From chickpeas to cassava, jicama to crickets, beans to lentils the chip category has come to represent a proving ground for novel ingredients made crisp and salty. Now, banana-centric brand Barnana is taking its show, hoping to introduce the mainstream American public to a new line of plantain chips.

The line, Barnana’s first savory product type, will launch with three flavors: vinegar, a blend of apple cider and white vinegars, Acapulco, a lime and parsley combination, and Himalayan pink salt. Beyond the unique flavors, Barnana hopes to differentiate its chips, which will retain for $4.99 for a 5 oz. bag, by using coconut oil and with its organic certification. To start, the chips will be available from Barnana’s own e-commerce store, then roll out on Amazon and will finally hit Whole Food Market nationwide in April. Following Whole Foods, other national retailers will also carry the line — and the brand will launch a barbeque SKU.

Barnana co-founder and CEO Caue Suplicy told NOSH that Whole Foods played an integral role in the product’s inception. Barnana was spurred to action after David Woods, the Whole Foods global grocery category manager for salty snacks, asked the company to create an innovative plantain based snack for its shoppers. Coincidentally, Barnana had already been toying with entering the savory space with just such a product.

“It goes back to the goal for Barnana to be the leader in everything bananas,” Suplicy said. “So it was only logical to get into the savory, plantain category because it is one of the most well known banana products on the market. [The savory category] is just so much larger and the velocities are so much bigger.”

In keeping with the profile of the chip category, the chips will be ridged like a Frito-Lay Ruffles chip, although they will are made from whole slices of the fruit.

In addition to its snackability, the company is also pushing its usefulness as a recipe ingredient, such as a crunchy topping on a casserole, crushed and used as breading, or put in salads.

The company tapped a bunch of its fans for advice on the new product, according to co-founder and CMO Nik Ingersöll. Before settling on the flavors, the company asked its fans what flavors they would like to see and, despite internal favorites of bacon or chile, settled on these top four.Along with the new launch, the entire Barnana line will feature a new look designed by Ingersöll. The plantain chip bags sport a bright, technicolor background of plantain leaves, a new logo treatment and new company font. Barnana’s other lines, chewy bites and banana brittle, will sport a similar aesthetic going forward.

The packaging will be the key, Suplicy said, in differentiating the line from other “commodity” plantain products that are on the market while also fitting in with other products in the salty snack set.
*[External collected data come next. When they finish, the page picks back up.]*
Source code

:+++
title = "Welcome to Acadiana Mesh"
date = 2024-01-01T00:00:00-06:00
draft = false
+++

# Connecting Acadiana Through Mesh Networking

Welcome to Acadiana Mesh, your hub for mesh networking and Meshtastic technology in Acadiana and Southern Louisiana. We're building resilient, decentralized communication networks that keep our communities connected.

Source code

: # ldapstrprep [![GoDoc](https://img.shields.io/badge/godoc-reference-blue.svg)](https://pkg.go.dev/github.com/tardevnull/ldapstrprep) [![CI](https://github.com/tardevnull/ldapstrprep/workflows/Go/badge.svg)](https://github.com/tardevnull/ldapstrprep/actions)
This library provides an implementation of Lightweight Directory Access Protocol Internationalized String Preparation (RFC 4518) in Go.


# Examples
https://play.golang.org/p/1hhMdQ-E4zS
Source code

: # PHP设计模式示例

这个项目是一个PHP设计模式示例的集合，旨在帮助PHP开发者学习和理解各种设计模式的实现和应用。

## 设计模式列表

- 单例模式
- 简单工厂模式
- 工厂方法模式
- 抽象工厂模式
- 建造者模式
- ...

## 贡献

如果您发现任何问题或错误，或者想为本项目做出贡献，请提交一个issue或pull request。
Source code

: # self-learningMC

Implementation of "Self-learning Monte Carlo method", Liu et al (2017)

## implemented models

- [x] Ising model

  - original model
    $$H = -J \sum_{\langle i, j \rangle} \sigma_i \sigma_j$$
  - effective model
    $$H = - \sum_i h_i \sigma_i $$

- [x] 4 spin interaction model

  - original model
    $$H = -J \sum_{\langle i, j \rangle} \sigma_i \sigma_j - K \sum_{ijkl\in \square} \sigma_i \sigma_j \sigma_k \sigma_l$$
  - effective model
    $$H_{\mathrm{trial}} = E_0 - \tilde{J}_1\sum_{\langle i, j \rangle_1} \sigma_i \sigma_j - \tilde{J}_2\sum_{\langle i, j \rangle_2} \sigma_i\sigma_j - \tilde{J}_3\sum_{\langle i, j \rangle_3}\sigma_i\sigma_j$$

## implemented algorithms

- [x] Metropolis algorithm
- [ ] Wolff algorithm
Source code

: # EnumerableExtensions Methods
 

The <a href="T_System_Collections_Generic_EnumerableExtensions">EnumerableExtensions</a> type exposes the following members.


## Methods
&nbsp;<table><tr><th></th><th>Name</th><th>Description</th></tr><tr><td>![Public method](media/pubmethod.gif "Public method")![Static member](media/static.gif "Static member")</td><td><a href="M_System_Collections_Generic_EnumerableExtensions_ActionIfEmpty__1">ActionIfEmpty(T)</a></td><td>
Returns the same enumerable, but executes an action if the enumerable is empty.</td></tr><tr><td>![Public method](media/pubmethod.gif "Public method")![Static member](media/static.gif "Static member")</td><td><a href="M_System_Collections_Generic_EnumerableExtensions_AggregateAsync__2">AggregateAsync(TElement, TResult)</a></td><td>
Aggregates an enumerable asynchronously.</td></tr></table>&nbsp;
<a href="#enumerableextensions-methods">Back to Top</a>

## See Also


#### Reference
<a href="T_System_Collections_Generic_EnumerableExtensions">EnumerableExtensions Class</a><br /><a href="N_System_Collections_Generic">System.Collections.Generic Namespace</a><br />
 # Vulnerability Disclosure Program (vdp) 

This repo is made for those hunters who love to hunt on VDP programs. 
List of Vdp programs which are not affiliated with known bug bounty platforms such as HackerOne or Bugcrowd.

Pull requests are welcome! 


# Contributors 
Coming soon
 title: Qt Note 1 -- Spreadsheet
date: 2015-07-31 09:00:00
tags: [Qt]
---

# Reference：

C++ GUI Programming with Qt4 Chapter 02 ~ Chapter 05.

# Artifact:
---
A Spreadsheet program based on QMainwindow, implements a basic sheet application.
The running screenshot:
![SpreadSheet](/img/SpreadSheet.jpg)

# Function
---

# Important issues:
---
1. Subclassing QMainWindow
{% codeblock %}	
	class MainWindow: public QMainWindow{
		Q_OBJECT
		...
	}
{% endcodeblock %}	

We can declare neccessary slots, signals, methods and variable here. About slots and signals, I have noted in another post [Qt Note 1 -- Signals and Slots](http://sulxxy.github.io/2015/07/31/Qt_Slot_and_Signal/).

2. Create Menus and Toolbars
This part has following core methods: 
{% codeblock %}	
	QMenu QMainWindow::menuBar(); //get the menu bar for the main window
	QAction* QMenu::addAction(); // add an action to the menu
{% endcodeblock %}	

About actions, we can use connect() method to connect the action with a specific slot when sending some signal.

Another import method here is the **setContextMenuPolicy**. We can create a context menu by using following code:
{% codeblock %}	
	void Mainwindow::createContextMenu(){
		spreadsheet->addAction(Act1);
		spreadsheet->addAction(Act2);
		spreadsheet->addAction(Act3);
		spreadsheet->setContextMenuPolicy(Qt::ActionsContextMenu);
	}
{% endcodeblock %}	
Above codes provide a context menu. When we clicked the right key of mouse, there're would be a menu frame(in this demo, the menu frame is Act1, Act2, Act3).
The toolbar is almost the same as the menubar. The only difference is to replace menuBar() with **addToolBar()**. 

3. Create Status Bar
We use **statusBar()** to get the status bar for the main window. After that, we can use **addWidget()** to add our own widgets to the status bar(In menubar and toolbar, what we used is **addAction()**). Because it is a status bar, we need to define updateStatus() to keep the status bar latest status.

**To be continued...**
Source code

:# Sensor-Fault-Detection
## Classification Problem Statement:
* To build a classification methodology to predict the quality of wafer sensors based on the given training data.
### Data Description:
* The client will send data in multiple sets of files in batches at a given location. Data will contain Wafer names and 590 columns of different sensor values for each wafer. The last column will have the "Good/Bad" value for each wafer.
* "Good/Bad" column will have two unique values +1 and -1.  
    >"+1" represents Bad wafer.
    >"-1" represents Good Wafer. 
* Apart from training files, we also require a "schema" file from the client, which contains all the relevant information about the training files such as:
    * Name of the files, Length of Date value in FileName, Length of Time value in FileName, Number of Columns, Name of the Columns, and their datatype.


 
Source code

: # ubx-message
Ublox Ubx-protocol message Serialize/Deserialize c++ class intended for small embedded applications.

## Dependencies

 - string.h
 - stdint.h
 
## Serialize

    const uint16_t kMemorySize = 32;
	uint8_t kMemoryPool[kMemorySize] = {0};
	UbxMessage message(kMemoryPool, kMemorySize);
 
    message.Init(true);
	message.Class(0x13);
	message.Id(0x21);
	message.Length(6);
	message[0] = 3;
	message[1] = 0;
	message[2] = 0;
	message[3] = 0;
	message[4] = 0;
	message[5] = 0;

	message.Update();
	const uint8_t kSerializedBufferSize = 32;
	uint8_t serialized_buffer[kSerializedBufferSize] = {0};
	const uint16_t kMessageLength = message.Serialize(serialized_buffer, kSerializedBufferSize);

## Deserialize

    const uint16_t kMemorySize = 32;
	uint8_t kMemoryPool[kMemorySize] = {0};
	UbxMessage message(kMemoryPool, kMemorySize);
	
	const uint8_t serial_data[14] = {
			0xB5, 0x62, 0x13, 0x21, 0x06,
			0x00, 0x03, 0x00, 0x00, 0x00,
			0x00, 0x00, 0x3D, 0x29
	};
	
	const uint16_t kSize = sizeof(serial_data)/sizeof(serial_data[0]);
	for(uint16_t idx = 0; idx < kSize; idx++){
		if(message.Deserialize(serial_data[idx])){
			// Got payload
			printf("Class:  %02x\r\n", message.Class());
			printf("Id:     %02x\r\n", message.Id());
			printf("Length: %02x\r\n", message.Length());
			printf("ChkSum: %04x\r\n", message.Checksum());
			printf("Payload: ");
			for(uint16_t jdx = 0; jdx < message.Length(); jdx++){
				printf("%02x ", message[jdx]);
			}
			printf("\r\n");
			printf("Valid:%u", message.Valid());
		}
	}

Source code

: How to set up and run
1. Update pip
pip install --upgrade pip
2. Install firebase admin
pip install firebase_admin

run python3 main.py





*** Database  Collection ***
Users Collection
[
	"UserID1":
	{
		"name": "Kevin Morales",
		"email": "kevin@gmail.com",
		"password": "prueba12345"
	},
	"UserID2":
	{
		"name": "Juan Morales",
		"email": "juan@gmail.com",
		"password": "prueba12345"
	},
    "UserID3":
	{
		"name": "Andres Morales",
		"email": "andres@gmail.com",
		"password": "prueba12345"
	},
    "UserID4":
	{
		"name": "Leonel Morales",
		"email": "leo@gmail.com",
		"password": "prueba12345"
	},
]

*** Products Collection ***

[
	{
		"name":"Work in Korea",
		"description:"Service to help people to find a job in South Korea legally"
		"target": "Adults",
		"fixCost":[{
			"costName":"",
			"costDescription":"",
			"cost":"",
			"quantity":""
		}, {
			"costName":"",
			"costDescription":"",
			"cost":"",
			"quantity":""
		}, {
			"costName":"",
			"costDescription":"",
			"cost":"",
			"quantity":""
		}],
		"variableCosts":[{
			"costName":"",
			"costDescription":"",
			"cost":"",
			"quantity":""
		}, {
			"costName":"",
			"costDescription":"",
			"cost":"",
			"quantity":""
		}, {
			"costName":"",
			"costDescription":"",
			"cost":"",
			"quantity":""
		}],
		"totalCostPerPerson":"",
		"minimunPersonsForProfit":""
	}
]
“Before you eat the product, you eat with your eyes. That’s why it was so important for us to create a high end, beautiful package,” Suplicy said “People will see this packaging as more in line to the higher end brands that they already buy.”

Although plantain chips aren’t completely new to the American market, they have typically been relegated to “Latin American” sets. The plan is for Barnana chips to sit alongside potato and corn chips, in mainstream sets rather than international or ethnic aisles.

“As consumers go to look for alternatives to Doritos and Lay’s Ruffles, they are going to find themselves looking for alternative chips that have familiar flavor profiles but that are better-for-you and a little more sexy,” Ingersöll said. “We’re taking the plantains out of the esoteric ‘ethnic foods aisle,’ putting it into mainstream categories and competing on flavor and price with the bigger guys.”